Effect of the Invention

According to the present invention, it is possible to stably manufacture a grain oriented electrical steel sheet having remarkably good iron loss properties by using an inhibitor-free material which allows a slab to be heated at relatively low temperature.

BRIEF DESCRIPTION OF THE DRAWINGS

FIG. 1 is a graph showing relationship between: the heating rate during primary recrystallization annealing; and Goss intensity.

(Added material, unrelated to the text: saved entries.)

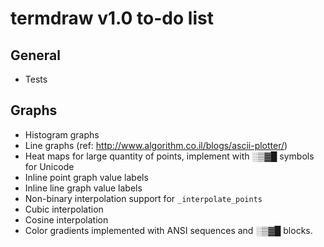 termdraw v1.0 to-do list
========================

General
-------
+ Tests

Graphs
------
+ Histogram graphs
+ Line graphs (ref: http://www.algorithm.co.il/blogs/ascii-plotter/)
+ Heat maps for large quantity of points, implement with ░▒▓█ symbols for
  Unicode
+ Inline point graph value labels
+ Inline line graph value labels
+ Non-binary interpolation support for `_interpolate_points`
+ Cubic interpolation
+ Cosine interpolation
+ Color gradients implemented with ANSI sequences and ░▒▓█ blocks.
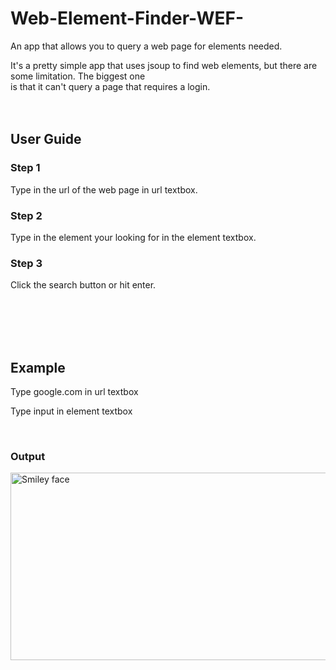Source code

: # Web-Element-Finder-WEF-
An app that allows you to query a web page for elements needed. 

It's a pretty simple app that uses jsoup to find web elements, but there are some limitation. The biggest one<br>
is that it can't query a page that requires a login.<br>
<br>
<br>
<h2> User Guide</h2>
  <h3>Step 1</h3>
  <p>Type in the url of the web page in url textbox.</p>
  
  <h3>Step 2</h3>
  <p>Type in the element your looking for in the element textbox.</p>

  <h3>Step 3</h3>
  <p>Click the search button or hit enter.</p>
<br>
<br>
<br>
<br>
<h2>Example</h2>
<p>Type google.com in url textbox</p> 
<p>Type input in element textbox</p>
<br>
<h3>Output</h3>
<img src="https://user-images.githubusercontent.com/32919321/36941055-85ed8d58-1f20-11e8-9723-3ba882413a72.PNG" alt="Smiley face" height="300" width="650">
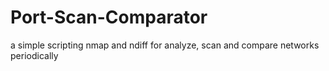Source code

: # Port-Scan-Comparator
a simple scripting nmap and ndiff for analyze, scan and compare networks periodically
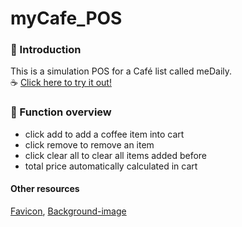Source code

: # myCafe_POS

### 🔎 Introduction 
This is a simulation POS for a Café  list called meDaily.    
☕ [Click here to try it out!](https://new-horses.surge.sh/)

### 🔎 Function overview
* click add to add a coffee item into cart
* click remove to remove an item
* click clear all to clear all items added before
* total price automatically calculated in cart

#### Other resources
[Favicon](https://icons8.com/icon/0_t1ieKC4IKc/coffee-beans), [Background-image](https://unsplash.com/photos/pMW4jzELQCw)

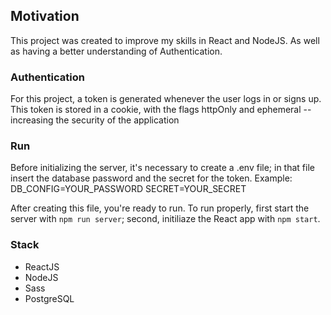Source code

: ## Motivation

This project was created to improve my skills in React and NodeJS. As well as having a better understanding of Authentication.

### Authentication

For this project, a token is generated whenever the user logs in or signs up. This token is stored in a cookie, with the flags httpOnly and ephemeral -- increasing the security of the application

### Run

Before initializing the server, it's necessary to create a .env file; in that file insert the database password and the secret for the token. Example:
DB_CONFIG=YOUR_PASSWORD
SECRET=YOUR_SECRET

After creating this file, you're ready to run. To run properly, first start the server with `npm run server`; second, initiliaze the React app with `npm start`.

### Stack 

* ReactJS
* NodeJS
* Sass
* PostgreSQL
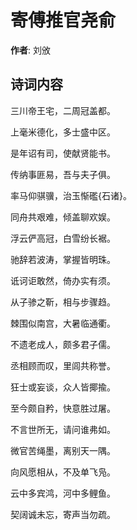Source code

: # 寄傅推官尧俞

**作者**: 刘攽

## 诗词内容

三川帝王宅，二周冠盖都。

上毫米德化，多士盛中区。

是年诏有司，使献贤能书。

传纳事匪易，吾与夫子俱。

率马仰骐骥，治玉惭礛{石诸}。

同舟共艰难，倾盖聊欢娱。

浮云俨高冠，白雪纷长裾。

驰辞若波涛，掌握皆明珠。

诋诃讵敢然，倚办实有须。

从子骖之靳，相与步骤趋。

棘围似南宫，大暑临通衢。

不遗老成人，颇多君子儒。

丞相顾而叹，里闾共称誉。

狂士或妄谈，众人皆揶揄。

至今颇自矜，快意胜过屠。

不言世所无，请问谁弗如。

微官苦绳墨，离别天一隅。

向风愿相从，不及单飞凫。

云中多宾鸿，河中多鲤鱼。

契阔诚未忘，寄声当勿疏。

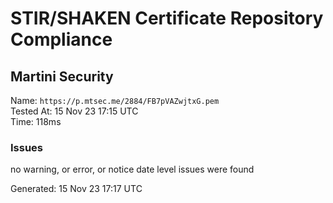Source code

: # STIR/SHAKEN Certificate Repository Compliance

## Martini Security

Name: `https://p.mtsec.me/2884/FB7pVAZwjtxG.pem`\
Tested At: 15 Nov 23 17:15 UTC\
Time: 118ms

### Issues

no warning, or error, or notice date level issues were found

Generated: 15 Nov 23 17:17 UTC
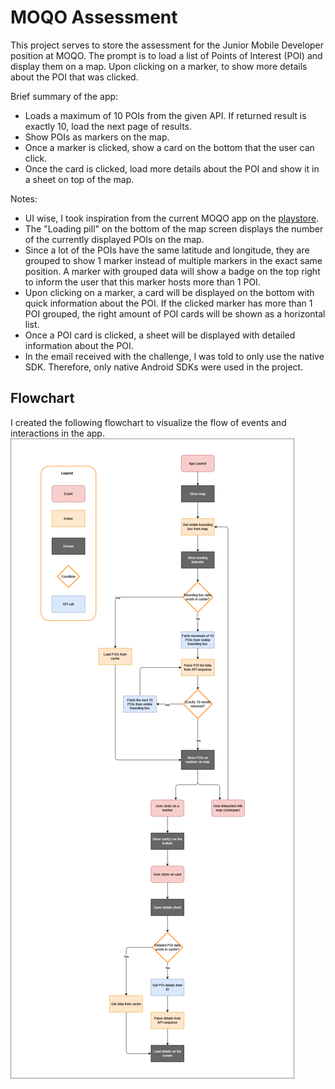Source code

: # MOQO Assessment
This project serves to store the assessment for the Junior Mobile Developer position at MOQO. The prompt is to load a list of Points of Interest (POI) and display them on a map. Upon clicking on a marker, to show more details about the POI that was clicked.

Brief summary of the app:
- Loads a maximum of 10 POIs from the given API. If returned result is exactly 10, load the next page of results.
- Show POIs as markers on the map.
- Once a marker is clicked, show a card on the bottom that the user can click.
- Once the card is clicked, load more details about the POI and show it in a sheet on top of the map.

 
Notes:
- UI wise, I took inspiration from the current MOQO app on the [playstore](https://play.google.com/store/apps/details?id=de.moqo.work). 
- The "Loading pill" on the bottom of the map screen displays the number of the currently displayed POIs on the map.
- Since a lot of the POIs have the same latitude and longitude, they are grouped to show 1 marker instead of multiple markers in the exact same position. A marker with grouped data will show a badge on the top right to inform the user that this marker hosts more than 1 POI.
- Upon clicking on a marker, a card will be displayed on the bottom with quick information about the POI. If the clicked marker has more than 1 POI grouped, the right amount of POI cards will be shown as a horizontal list.
- Once a POI card is clicked, a sheet will be displayed with detailed information about the POI.
- In the email received with the challenge, I was told to only use the native SDK. Therefore, only native Android SDKs were used in the project.

## Flowchart
I created the following flowchart to visualize the flow of events and interactions in the app.
![MOQO Assessment flowchart.png](MOQO%20Assessment%20flowchart.png)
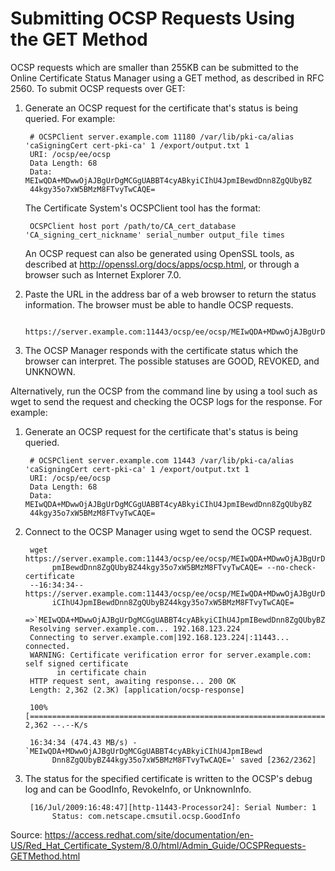 Submitting OCSP Requests Using the GET Method
=============================================

OCSP requests which are smaller than 255KB can be submitted to the Online Certificate Status Manager using a GET method, as described in RFC 2560. To submit OCSP requests over GET:

1. Generate an OCSP request for the certificate that's status is being queried. For example:

		# OCSPClient server.example.com 11180 /var/lib/pki-ca/alias 'caSigningCert cert-pki-ca' 1 /export/output.txt 1
		URI: /ocsp/ee/ocsp
		Data Length: 68
		Data: MEIwQDA+MDwwOjAJBgUrDgMCGgUABBT4cyABkyiCIhU4JpmIBewdDnn8ZgQUbyBZ
		44kgy35o7xW5BMzM8FTvyTwCAQE=

	The Certificate System's OCSPClient tool has the format:
	
		OCSPClient host port /path/to/CA_cert_database 'CA_signing_cert_nickname' serial_number output_file times

	An OCSP request can also be generated using OpenSSL tools, as described at http://openssl.org/docs/apps/ocsp.html, or through a browser such as Internet Explorer 7.0.

2. Paste the URL in the address bar of a web browser to return the status information. The browser must be able to handle OCSP requests.

		https://server.example.com:11443/ocsp/ee/ocsp/MEIwQDA+MDwwOjAJBgUrDgMCGgUABBT4cyABkyiCIhU4JpmIBewdDnn8ZgQUbyBZ44kgy35o7xW5BMzM8FTvyTwCAQE=

3. The OCSP Manager responds with the certificate status which the browser can interpret. The possible statuses are GOOD, REVOKED, and UNKNOWN.

Alternatively, run the OCSP from the command line by using a tool such as wget to send the request and checking the OCSP logs for the response. For example:

1. Generate an OCSP request for the certificate that's status is being queried.

		# OCSPClient server.example.com 11443 /var/lib/pki-ca/alias 'caSigningCert cert-pki-ca' 1 /export/output.txt 1
		URI: /ocsp/ee/ocsp
		Data Length: 68
		Data: MEIwQDA+MDwwOjAJBgUrDgMCGgUABBT4cyABkyiCIhU4JpmIBewdDnn8ZgQUbyBZ
		44kgy35o7xW5BMzM8FTvyTwCAQE=

2. Connect to the OCSP Manager using wget to send the OCSP request.

		wget https://server.example.com:11443/ocsp/ee/ocsp/MEIwQDA+MDwwOjAJBgUrDgMCGgUABBT4cyABkyiCIhU4J
		     pmIBewdDnn8ZgQUbyBZ44kgy35o7xW5BMzM8FTvyTwCAQE= --no-check-certificate
		--16:34:34-- https://server.example.com:11443/ocsp/ee/ocsp/MEIwQDA+MDwwOjAJBgUrDgMCGgUABBT4cyABky
		     iCIhU4JpmIBewdDnn8ZgQUbyBZ44kgy35o7xW5BMzM8FTvyTwCAQE=
		   =>`MEIwQDA+MDwwOjAJBgUrDgMCGgUABBT4cyABkyiCIhU4JpmIBewdDnn8ZgQUbyBZ44kgy35o7xW5BMzM8FTvyTwCAQE='
		Resolving server.example.com... 192.168.123.224
		Connecting to server.example.com|192.168.123.224|:11443... connected.
		WARNING: Certificate verification error for server.example.com: self signed certificate 
		      in certificate chain
		HTTP request sent, awaiting response... 200 OK
		Length: 2,362 (2.3K) [application/ocsp-response]

		100%[======================================================================>] 2,362 --.--K/s

		16:34:34 (474.43 MB/s) - `MEIwQDA+MDwwOjAJBgUrDgMCGgUABBT4cyABkyiCIhU4JpmIBewd
		     Dnn8ZgQUbyBZ44kgy35o7xW5BMzM8FTvyTwCAQE=' saved [2362/2362]

3. The status for the specified certificate is written to the OCSP's debug log and can be GoodInfo, RevokeInfo, or UnknownInfo.

		[16/Jul/2009:16:48:47][http-11443-Processor24]: Serial Number: 1 
		     Status: com.netscape.cmsutil.ocsp.GoodInfo

Source: https://access.redhat.com/site/documentation/en-US/Red_Hat_Certificate_System/8.0/html/Admin_Guide/OCSPRequests-GETMethod.html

FIG. 2 is a graph showing relationship between: the maximum temperature difference in the widthwise direction of a steel sheet using an inhibitor-free material after soaking; and iron properties of an outer winding portion of a resulting product coil.

FIG. 3 is a graph showing relationship between: the maximum temperature difference in the widthwise direction of a steel sheet using an inhibitor-containing material after soaking; and iron properties of an outer winding portion of a resulting product coil.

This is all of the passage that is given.